• [To do]
Within the entries below, the lines from the one with "<ul><li>AMD Platform</li><li>Intel Platform</li></ul>" through the one with "<p><strong>Read Full Analysis: </strong></p><a" are to be set down exactly, both ends kept.

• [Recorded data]
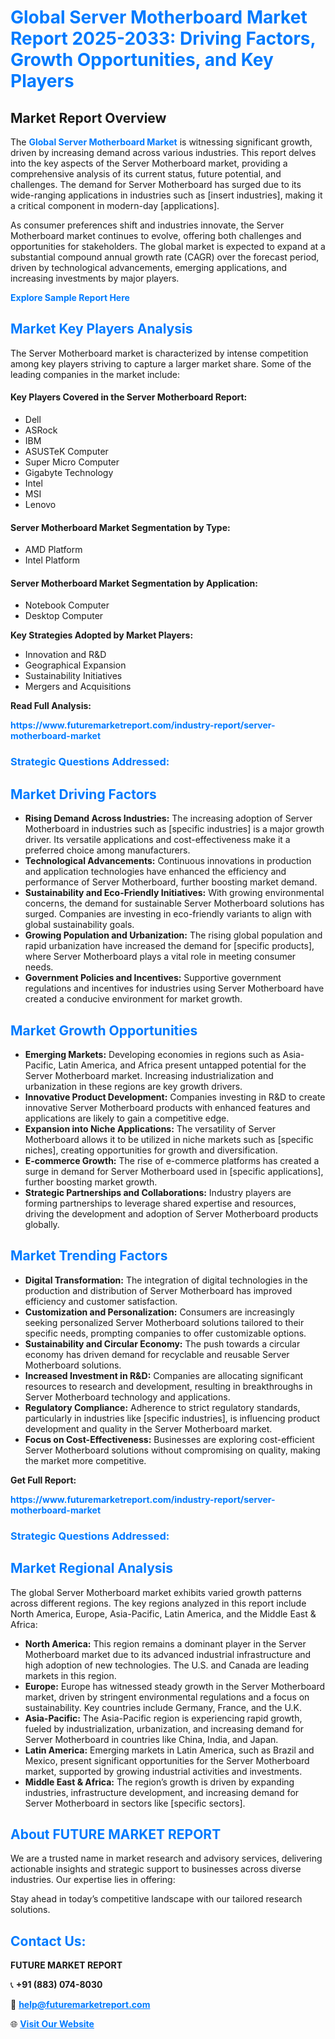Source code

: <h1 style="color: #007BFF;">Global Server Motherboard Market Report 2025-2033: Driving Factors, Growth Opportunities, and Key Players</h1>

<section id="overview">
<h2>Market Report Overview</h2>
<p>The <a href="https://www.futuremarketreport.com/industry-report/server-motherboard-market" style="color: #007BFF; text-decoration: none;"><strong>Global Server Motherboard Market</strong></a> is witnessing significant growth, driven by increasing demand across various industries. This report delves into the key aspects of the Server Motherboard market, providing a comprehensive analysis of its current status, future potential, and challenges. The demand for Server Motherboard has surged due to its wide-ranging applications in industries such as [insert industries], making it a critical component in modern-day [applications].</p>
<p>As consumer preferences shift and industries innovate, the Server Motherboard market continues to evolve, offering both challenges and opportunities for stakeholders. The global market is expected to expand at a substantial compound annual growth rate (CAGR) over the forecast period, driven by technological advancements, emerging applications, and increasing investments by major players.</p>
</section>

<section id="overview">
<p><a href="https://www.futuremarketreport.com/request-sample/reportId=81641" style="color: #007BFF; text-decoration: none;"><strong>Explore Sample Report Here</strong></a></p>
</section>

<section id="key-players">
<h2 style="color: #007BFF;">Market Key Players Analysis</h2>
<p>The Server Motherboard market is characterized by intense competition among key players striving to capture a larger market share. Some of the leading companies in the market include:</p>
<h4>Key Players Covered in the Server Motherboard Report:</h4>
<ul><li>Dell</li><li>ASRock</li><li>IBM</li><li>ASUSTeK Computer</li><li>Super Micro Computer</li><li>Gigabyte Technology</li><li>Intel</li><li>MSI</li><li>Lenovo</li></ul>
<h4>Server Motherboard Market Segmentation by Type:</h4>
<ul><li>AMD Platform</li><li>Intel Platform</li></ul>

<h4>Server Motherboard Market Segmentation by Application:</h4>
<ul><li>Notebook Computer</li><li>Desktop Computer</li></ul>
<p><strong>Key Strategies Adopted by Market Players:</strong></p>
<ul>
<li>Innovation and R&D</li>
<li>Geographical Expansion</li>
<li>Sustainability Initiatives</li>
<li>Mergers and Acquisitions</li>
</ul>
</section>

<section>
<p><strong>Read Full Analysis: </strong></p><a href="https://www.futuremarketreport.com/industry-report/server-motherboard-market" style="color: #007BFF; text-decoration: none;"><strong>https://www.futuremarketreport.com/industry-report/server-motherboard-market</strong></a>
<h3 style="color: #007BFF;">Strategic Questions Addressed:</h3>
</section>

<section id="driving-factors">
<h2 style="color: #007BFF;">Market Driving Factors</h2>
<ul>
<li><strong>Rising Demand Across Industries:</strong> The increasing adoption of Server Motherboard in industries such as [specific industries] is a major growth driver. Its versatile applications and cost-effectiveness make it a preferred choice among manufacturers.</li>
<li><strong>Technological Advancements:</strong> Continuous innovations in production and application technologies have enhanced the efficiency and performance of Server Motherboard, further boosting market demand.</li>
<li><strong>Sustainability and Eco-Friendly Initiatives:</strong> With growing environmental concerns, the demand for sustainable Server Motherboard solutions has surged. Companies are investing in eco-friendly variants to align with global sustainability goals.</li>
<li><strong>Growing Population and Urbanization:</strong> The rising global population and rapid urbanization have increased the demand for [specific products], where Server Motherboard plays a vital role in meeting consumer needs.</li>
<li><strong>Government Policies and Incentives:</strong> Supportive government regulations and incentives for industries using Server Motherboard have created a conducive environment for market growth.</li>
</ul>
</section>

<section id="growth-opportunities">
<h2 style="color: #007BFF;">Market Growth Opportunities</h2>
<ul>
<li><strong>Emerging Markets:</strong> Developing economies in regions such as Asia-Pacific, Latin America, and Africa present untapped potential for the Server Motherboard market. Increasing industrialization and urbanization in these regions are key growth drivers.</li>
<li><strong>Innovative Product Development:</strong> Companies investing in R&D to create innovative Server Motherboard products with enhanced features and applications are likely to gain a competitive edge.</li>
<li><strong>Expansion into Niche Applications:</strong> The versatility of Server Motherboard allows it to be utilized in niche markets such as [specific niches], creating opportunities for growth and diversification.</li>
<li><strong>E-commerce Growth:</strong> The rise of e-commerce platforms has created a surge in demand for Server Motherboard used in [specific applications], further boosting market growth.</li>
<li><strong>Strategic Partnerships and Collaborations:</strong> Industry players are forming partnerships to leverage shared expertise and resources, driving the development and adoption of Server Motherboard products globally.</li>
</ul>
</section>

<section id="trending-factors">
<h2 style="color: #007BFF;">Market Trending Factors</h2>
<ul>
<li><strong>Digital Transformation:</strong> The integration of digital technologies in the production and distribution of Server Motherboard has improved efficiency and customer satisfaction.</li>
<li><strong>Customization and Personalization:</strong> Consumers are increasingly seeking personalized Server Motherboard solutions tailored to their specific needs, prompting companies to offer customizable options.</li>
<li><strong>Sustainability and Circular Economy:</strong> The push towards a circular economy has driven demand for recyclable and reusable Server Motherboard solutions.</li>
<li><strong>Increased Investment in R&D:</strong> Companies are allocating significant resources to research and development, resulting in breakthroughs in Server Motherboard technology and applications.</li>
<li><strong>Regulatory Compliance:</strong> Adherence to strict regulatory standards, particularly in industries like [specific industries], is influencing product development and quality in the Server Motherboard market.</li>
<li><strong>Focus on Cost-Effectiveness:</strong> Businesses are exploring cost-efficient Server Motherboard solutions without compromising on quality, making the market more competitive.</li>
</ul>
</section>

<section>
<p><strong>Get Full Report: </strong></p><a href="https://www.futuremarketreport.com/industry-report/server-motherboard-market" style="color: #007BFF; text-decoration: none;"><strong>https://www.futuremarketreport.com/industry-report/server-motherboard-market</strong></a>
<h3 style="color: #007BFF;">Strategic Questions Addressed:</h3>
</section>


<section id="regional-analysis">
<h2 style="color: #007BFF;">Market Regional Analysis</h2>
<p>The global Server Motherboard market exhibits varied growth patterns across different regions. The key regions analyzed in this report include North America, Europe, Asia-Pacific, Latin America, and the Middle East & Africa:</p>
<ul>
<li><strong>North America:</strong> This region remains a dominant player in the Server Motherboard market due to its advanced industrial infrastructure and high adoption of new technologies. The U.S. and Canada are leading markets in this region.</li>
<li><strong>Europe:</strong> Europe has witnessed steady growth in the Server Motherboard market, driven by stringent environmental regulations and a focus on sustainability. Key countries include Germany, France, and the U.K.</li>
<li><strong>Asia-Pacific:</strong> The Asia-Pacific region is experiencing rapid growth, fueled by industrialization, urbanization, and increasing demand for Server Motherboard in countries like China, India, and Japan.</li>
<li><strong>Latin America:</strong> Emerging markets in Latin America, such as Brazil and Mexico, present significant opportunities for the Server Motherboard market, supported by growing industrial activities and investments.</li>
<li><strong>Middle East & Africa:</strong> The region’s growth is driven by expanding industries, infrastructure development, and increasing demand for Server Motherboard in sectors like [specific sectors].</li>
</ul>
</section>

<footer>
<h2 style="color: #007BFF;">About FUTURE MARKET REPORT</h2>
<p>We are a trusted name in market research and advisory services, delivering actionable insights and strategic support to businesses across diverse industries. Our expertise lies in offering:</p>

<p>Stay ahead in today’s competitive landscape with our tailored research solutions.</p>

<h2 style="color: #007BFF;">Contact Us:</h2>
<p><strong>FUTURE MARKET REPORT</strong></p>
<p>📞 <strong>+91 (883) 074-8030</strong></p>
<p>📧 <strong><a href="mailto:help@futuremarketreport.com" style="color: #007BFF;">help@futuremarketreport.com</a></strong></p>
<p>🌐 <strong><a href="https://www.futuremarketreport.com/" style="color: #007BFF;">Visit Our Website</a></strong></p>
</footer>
---
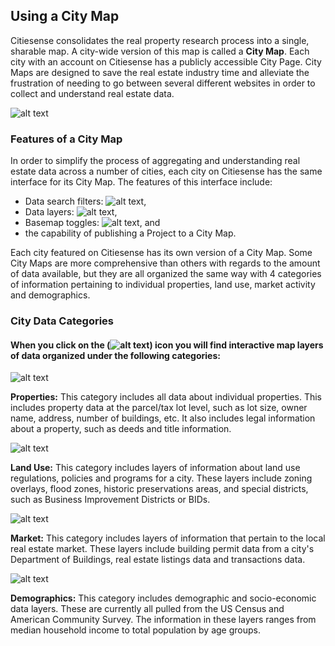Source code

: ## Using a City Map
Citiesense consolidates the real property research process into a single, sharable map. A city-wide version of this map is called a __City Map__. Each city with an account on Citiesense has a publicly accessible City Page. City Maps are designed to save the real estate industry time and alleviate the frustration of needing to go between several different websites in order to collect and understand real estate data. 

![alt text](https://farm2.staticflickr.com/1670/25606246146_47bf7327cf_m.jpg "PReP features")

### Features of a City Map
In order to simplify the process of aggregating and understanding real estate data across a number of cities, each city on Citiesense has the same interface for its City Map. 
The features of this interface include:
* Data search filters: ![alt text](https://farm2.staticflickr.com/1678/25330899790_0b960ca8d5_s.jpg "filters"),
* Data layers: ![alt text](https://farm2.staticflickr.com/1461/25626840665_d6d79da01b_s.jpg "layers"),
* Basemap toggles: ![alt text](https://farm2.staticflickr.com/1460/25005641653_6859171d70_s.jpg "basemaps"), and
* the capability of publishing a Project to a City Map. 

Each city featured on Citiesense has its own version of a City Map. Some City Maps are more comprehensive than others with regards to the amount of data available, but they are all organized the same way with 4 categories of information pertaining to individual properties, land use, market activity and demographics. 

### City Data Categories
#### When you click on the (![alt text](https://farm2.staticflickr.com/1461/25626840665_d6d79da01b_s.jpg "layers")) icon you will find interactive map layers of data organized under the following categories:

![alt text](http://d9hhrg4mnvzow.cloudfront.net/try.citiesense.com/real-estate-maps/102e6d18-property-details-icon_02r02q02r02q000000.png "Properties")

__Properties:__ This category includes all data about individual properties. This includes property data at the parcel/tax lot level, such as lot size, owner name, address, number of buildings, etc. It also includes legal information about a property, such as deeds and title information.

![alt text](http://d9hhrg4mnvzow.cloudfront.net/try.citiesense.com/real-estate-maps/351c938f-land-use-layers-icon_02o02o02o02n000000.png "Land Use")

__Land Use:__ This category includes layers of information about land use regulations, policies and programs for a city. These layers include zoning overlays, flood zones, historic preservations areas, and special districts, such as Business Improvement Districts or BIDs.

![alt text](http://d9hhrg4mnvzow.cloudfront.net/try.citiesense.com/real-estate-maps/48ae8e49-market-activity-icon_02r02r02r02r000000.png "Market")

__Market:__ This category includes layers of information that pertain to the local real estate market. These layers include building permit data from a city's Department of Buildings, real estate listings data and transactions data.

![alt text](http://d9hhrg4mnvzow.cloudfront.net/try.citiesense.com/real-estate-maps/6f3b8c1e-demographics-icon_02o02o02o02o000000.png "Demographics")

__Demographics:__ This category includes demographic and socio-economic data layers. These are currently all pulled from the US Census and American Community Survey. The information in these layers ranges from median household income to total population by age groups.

• [Result of the exercise]
<ul><li>AMD Platform</li><li>Intel Platform</li></ul>

<h4>Server Motherboard Market Segmentation by Application:</h4>
<ul><li>Notebook Computer</li><li>Desktop Computer</li></ul>
<p><strong>Key Strategies Adopted by Market Players:</strong></p>
<ul>
<li>Innovation and R&D</li>
<li>Geographical Expansion</li>
<li>Sustainability Initiatives</li>
<li>Mergers and Acquisitions</li>
</ul>
</section>

<section>
<p><strong>Read Full Analysis: </strong></p><a href="https://www.futuremarketreport.com/industry-report/server-motherboard-market" style="color: #007BFF; text-decoration: none;"><strong>https://www.futuremarketreport.com/industry-report/server-motherboard-market</strong></a>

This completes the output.